Los Pumas Assistant Coach Contepomi - 'Unforced errors have consequences'

Los Pumas Assistant Coach Contepomi - 'Unforced errors have consequences'

Felipe Contepomi, assistant coach

On whether there were changes in the way the team prepared:

"It would be foolish to say something and not take action. What basically changed was understanding that unforced errors have consequences in the game.

"We believe and trust the game plan, the way we play and everything we have been working on for a year and a half."

About Pool D match between England and Japan:

"The thing about a Rugby World Cup is that you get to watch a lot of rugby – I also saw South Africa-Romania, Australia-Fiji and also England. Specifically, our focus is in Samoa. It would be disrespectful to focus on an opponent two games later. They all deserve your attention."

On how he watches games:

"I see them as a rugby coach. I don't know what it's like to see it as a fan, as a supporter. I see it as a rugby coach, I see ideas, how teams play, game trends."

On Samoa:

"Samoa is a physical team. We all know how they play or the intuition they have, something that all the (Pacific) Islands teams have. This Samoan team is very well coached, with good set pieces, more structured in in how they leave their field.

"They have certain classic, basic structures in their way of playing. Their physical strength is crucial to them. They have very good players. They have selected, due to the Law, high-quality players who have had a past in the All Blacks. They look good, cohesive. They have had a very good preparation.
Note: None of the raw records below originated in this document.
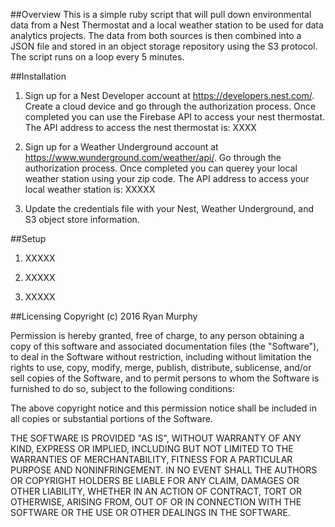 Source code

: ##Overview
This is a simple ruby script that will pull down environmental data from a Nest Thermostat and a local weather station to be used for data analytics projects. The data from both sources is then combined into a JSON file and stored in an object storage repository using the S3 protocol. The script runs on a loop every 5 minutes.

##Installation

1. Sign up for a Nest Developer account at https://developers.nest.com/. Create a cloud device and go through the authorization process. Once completed you can use the Firebase API to access your nest thermostat. The API address to access the nest thermostat is: XXXX 

2. Sign up for a Weather Underground account at https://www.wunderground.com/weather/api/. Go through the authorization process. Once completed you can querey your local weather station using your zip code. The API address to access your local weather station is: XXXXX

3. Update the credentials file with your Nest, Weather Underground, and S3 object store information.


##Setup
1. XXXXX

2. XXXXX

3. XXXXX


##Licensing
Copyright (c) 2016 Ryan Murphy

Permission is hereby granted, free of charge, to any person obtaining a copy of this software and associated documentation files (the "Software"), to deal in the Software without restriction, including without limitation the rights to use, copy, modify, merge, publish, distribute, sublicense, and/or sell copies of the Software, and to permit persons to whom the Software is furnished to do so, subject to the following conditions:

The above copyright notice and this permission notice shall be included in all copies or substantial portions of the Software.

THE SOFTWARE IS PROVIDED "AS IS", WITHOUT WARRANTY OF ANY KIND, EXPRESS OR IMPLIED, INCLUDING BUT NOT LIMITED TO THE WARRANTIES OF MERCHANTABILITY, FITNESS FOR A PARTICULAR PURPOSE AND NONINFRINGEMENT. IN NO EVENT SHALL THE AUTHORS OR COPYRIGHT HOLDERS BE LIABLE FOR ANY CLAIM, DAMAGES OR OTHER LIABILITY, WHETHER IN AN ACTION OF CONTRACT, TORT OR OTHERWISE, ARISING FROM, OUT OF OR IN CONNECTION WITH THE SOFTWARE OR THE USE OR OTHER DEALINGS IN THE SOFTWARE.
"I know the coaches and they are very good coaches and are very prepared for the challenge, which for us is a great challenge."

On possible changes to his squad for the second game:

"We are always open to changes. Players compete for a position in training. All 33 are eligible. Yesterday we had training, another tomorrow and after that coaches will meet to decide the team.

"I can't say today if there are going to be changes. Players know; the week is made so that everyone competes for a position for the weekend."

On the perceived failure of decision-making against England:

"We work all the time on decision making; I think it is the most important emphasis since we arrived: trying to give the boys a framework to play and trust decision-making. We always work on that. We are not going to stop working because of a result."

"Obviously, we have already analysed and turned the page on England. There's no point in talking about that game a week later. We are focused on Samoa and on the things we want to improve and what we want to do on the field in that game. Several of these things go into decision making. Rugby is decision-making, life is decision-making. That's why we try to be as lucid as possible to try to make the best decisions."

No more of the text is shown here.